Operating as a manufacturer rather than a distributor positions us closer to the chemistry and the challenges our clients face. Our relationship with Mesaconitine goes well beyond ticking boxes on a compliance form. Team members develop a personal stake in product success, meaning that each batch gets careful review not just for paperwork but for real performance in the field. Mistakes become learning opportunities; successes are celebrated and logged as benchmarks for future work. This cycle builds not only a stronger product pipeline but also a deeper level of trust and responsiveness to end-user concerns.
Transparency guides how we share both product successes and difficulties. When deviations happen, we discuss root causes openly. Over the years, this has paid dividends—not only in tighter process discipline but in the relationships we've built with research partners who know they can expect frankness along with consistency. We do not hide behind terminology or unnecessary complexity; real-world application and research impact always drive the decisions we make about how to present and support Mesaconitine.
Though the fundamentals of Mesaconitine production remain stable, the ground shifts constantly as new research trends, regulatory requirements, and safety guidelines reshape expectations. There is no 'set and forget' option for specialty chemicals—ongoing vigilance and investment in new analytical capabilities, safer storage designs, and improved traceability lie ahead.

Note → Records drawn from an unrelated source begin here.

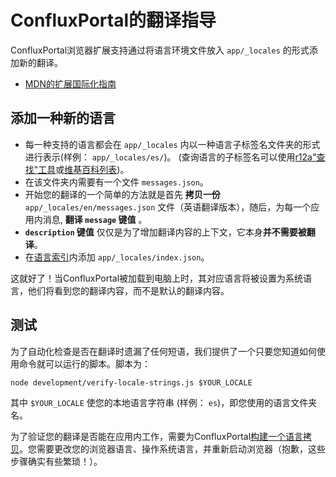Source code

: # ConfluxPortal的翻译指导

ConfluxPortal浏览器扩展支持通过将语言环境文件放入 `app/_locales` 的形式添加新的翻译。

- [MDN的扩展国际化指南](https://developer.mozilla.org/en-US/Add-ons/WebExtensions/Internationalization)

## 添加一种新的语言

- 每一种支持的语言都会在 `app/_locales` 内以一种语言子标签名文件夹的形式进行表示(样例： `app/_locales/es/`)。 (查询语言的子标签名可以使用[r12a"查找"工具](https://r12a.github.io/app-subtags/)或[维基百科列表](https://en.wikipedia.org/wiki/List_of_ISO_639-1_codes))。
- 在该文件夹内需要有一个文件 `messages.json`。
- 开始您的翻译的一个简单的方法就是首先 **拷贝一份** `app/_locales/en/messages.json` 文件（英语翻译版本），随后，为每一个应用内消息, **翻译 `message` 键值** 。
- **`description` 键值** 仅仅是为了增加翻译内容的上下文，它本身**并不需要被翻译**。
- 在[语言索引](https://github.com/Conflux-Chain/conflux-portal/blob/master/app/_locales/index.json)内添加 `app/_locales/index.json`。


这就好了！当ConfluxPortal被加载到电脑上时，其对应语言将被设置为系统语言，他们将看到您的翻译内容，而不是默认的翻译内容。

## 测试

为了自动化检查是否在翻译时遗漏了任何短语，我们提供了一个只要您知道如何使用命令就可以运行的脚本。脚本为：

```
node development/verify-locale-strings.js $YOUR_LOCALE
```

其中 `$YOUR_LOCALE` 使您的本地语言字符串 (样例： `es`)，即您使用的语言文件夹名。 

为了验证您的翻译是否能在应用内工作，需要为ConfluxPortal[构建一个语言拷贝](https://github.com/Conflux-Chain/conflux-portal#building-locally)。您需要更改您的浏览器语言、操作系统语言，并重新启动浏览器（抱歉，这些步骤确实有些繁琐！）。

Technological advancement in analytical instrumentation offers more ways to confirm product identity and quality. Upcoming adjustments to our process, such as integrating even faster real-time monitoring, stand to remove historical bottlenecks. But this progress arrives with matching expectations from sophisticated end users. As academic and industrial research ambitions grow, so does the demand for products with known provenance, clear handling flowcharts, and evidence of rigorous scrutiny at all steps. A compound like Mesaconitine must continuously prove itself, and as manufacturers, we welcome that scrutiny.

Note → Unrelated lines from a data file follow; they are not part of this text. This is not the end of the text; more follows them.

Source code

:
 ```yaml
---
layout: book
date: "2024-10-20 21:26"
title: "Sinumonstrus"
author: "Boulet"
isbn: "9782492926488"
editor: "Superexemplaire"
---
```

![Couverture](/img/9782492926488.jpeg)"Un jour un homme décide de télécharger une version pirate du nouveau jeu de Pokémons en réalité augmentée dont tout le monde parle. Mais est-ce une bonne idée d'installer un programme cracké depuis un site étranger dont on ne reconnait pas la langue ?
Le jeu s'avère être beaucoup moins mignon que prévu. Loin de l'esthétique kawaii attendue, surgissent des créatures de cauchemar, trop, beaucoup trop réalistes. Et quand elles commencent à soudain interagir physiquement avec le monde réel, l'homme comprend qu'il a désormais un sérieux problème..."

Feedback loops between manufacturer and user remain the best channel for surfacing emerging issues early—be it identifying micro-impurities that might not have troubled past generations or addressing new regulatory challenges that reshape imported and exported chemical landscapes. Staying alert to these signals, adapting protocols, and keeping customers directly involved in the conversation will chart our continued improvement. In our experience, every challenge brings another opportunity to refine how Mesaconitine meets the needs of serious researchers and innovative projects worldwide.